● **Stored data entries**:
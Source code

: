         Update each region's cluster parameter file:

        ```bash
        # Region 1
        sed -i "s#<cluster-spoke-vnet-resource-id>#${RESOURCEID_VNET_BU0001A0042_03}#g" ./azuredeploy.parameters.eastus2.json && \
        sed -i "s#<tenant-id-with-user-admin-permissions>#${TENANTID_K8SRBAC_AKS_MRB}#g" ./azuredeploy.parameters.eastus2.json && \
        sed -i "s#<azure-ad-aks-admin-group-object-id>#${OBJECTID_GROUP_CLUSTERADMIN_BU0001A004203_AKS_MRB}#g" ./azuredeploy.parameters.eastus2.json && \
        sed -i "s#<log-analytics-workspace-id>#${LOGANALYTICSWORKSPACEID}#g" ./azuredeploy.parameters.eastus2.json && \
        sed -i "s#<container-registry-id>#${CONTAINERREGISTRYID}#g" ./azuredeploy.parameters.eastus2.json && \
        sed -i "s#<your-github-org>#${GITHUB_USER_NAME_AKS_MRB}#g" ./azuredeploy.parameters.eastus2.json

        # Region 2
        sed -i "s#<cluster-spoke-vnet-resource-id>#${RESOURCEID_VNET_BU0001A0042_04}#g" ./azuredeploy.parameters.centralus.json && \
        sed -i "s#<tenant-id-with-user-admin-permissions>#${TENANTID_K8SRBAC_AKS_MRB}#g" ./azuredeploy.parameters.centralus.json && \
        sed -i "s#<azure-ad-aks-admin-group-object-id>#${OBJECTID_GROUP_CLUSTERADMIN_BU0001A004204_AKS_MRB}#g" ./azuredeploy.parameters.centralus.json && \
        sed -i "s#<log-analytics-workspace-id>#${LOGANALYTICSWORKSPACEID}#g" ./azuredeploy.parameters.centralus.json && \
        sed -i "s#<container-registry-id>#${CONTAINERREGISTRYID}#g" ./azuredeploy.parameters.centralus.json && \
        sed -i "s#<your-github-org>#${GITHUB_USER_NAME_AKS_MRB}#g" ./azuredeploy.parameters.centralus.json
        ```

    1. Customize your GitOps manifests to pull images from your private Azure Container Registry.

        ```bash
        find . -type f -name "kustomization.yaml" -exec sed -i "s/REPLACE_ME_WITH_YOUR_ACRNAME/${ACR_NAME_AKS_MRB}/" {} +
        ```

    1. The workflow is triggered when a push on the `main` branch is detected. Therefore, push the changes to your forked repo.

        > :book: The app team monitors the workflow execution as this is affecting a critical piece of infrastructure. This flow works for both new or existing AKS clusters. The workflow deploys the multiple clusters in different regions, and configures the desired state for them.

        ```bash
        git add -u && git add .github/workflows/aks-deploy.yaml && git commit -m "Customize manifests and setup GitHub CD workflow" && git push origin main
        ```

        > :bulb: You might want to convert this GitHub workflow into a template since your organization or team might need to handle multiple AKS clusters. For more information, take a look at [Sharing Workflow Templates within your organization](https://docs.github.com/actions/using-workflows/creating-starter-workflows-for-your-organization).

● **Your assignment**: In the records above, tally the lines where the word "github" appears, and give the number and nothing else.

● **Solution to the exercise**: 4